- **Brief**
Each record below should be written out again exactly.

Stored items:
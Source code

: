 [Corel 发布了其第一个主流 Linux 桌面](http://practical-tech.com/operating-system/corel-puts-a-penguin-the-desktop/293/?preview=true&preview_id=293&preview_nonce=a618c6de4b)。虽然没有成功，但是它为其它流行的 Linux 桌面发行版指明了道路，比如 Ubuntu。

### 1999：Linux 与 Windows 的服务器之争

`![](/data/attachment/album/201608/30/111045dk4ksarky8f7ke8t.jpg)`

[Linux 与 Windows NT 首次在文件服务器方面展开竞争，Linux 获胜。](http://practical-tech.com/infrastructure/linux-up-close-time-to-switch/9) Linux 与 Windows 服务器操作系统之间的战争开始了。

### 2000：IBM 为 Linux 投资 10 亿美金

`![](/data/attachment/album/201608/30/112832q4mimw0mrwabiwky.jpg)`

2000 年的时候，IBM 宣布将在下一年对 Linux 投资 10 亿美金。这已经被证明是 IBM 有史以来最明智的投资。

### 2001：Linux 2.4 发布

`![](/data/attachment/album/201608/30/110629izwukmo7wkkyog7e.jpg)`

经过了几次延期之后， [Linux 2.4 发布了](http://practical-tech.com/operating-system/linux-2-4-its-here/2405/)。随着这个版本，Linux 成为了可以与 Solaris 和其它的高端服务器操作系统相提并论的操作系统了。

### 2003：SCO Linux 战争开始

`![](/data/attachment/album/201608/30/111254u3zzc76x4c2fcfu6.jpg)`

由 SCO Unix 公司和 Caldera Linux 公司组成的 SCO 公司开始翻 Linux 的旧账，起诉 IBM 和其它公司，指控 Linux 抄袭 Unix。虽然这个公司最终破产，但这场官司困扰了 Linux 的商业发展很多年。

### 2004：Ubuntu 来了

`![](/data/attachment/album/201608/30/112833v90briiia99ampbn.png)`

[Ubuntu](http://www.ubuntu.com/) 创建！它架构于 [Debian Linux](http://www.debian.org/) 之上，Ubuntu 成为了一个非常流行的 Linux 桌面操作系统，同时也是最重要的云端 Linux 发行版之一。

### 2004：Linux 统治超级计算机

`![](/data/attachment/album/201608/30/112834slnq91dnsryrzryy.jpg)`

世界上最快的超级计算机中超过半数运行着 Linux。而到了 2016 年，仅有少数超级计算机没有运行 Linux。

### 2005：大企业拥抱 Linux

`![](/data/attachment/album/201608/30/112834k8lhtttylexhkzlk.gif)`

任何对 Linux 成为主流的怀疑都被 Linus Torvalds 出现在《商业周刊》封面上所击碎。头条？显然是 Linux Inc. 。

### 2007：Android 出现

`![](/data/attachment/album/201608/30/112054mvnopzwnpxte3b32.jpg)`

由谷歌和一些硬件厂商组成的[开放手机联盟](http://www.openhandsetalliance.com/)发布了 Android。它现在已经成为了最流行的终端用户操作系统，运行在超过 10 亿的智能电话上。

- **Answer space**
Source code

: [Corel 发布了其第一个主流 Linux 桌面](http://practical-tech.com/operating-system/corel-puts-a-penguin-the-desktop/293/?preview=true&preview_id=293&preview_nonce=a618c6de4b)。虽然没有成功，但是它为其它流行的 Linux 桌面发行版指明了道路，比如 Ubuntu。

### 1999：Linux 与 Windows 的服务器之争

`![](/data/attachment/album/201608/30/111045dk4ksarky8f7ke8t.jpg)`

[Linux 与 Windows NT 首次在文件服务器方面展开竞争，Linux 获胜。](http://practical-tech.com/infrastructure/linux-up-close-time-to-switch/9) Linux 与 Windows 服务器操作系统之间的战争开始了。

### 2000：IBM 为 Linux 投资 10 亿美金

`![](/data/attachment/album/201608/30/112832q4mimw0mrwabiwky.jpg)`

2000 年的时候，IBM 宣布将在下一年对 Linux 投资 10 亿美金。这已经被证明是 IBM 有史以来最明智的投资。

### 2001：Linux 2.4 发布

`![](/data/attachment/album/201608/30/110629izwukmo7wkkyog7e.jpg)`

经过了几次延期之后， [Linux 2.4 发布了](http://practical-tech.com/operating-system/linux-2-4-its-here/2405/)。随着这个版本，Linux 成为了可以与 Solaris 和其它的高端服务器操作系统相提并论的操作系统了。

### 2003：SCO Linux 战争开始

`![](/data/attachment/album/201608/30/111254u3zzc76x4c2fcfu6.jpg)`

由 SCO Unix 公司和 Caldera Linux 公司组成的 SCO 公司开始翻 Linux 的旧账，起诉 IBM 和其它公司，指控 Linux 抄袭 Unix。虽然这个公司最终破产，但这场官司困扰了 Linux 的商业发展很多年。

### 2004：Ubuntu 来了

`![](/data/attachment/album/201608/30/112833v90briiia99ampbn.png)`

[Ubuntu](http://www.ubuntu.com/) 创建！它架构于 [Debian Linux](http://www.debian.org/) 之上，Ubuntu 成为了一个非常流行的 Linux 桌面操作系统，同时也是最重要的云端 Linux 发行版之一。

### 2004：Linux 统治超级计算机

`![](/data/attachment/album/201608/30/112834slnq91dnsryrzryy.jpg)`

世界上最快的超级计算机中超过半数运行着 Linux。而到了 2016 年，仅有少数超级计算机没有运行 Linux。

### 2005：大企业拥抱 Linux

`![](/data/attachment/album/201608/30/112834k8lhtttylexhkzlk.gif)`

任何对 Linux 成为主流的怀疑都被 Linus Torvalds 出现在《商业周刊》封面上所击碎。头条？显然是 Linux Inc. 。

### 2007：Android 出现

`![](/data/attachment/album/201608/30/112054mvnopzwnpxte3b32.jpg)`

由谷歌和一些硬件厂商组成的[开放手机联盟](http://www.openhandsetalliance.com/)发布了 Android。它现在已经成为了最流行的终端用户操作系统，运行在超过 10 亿的智能电话上。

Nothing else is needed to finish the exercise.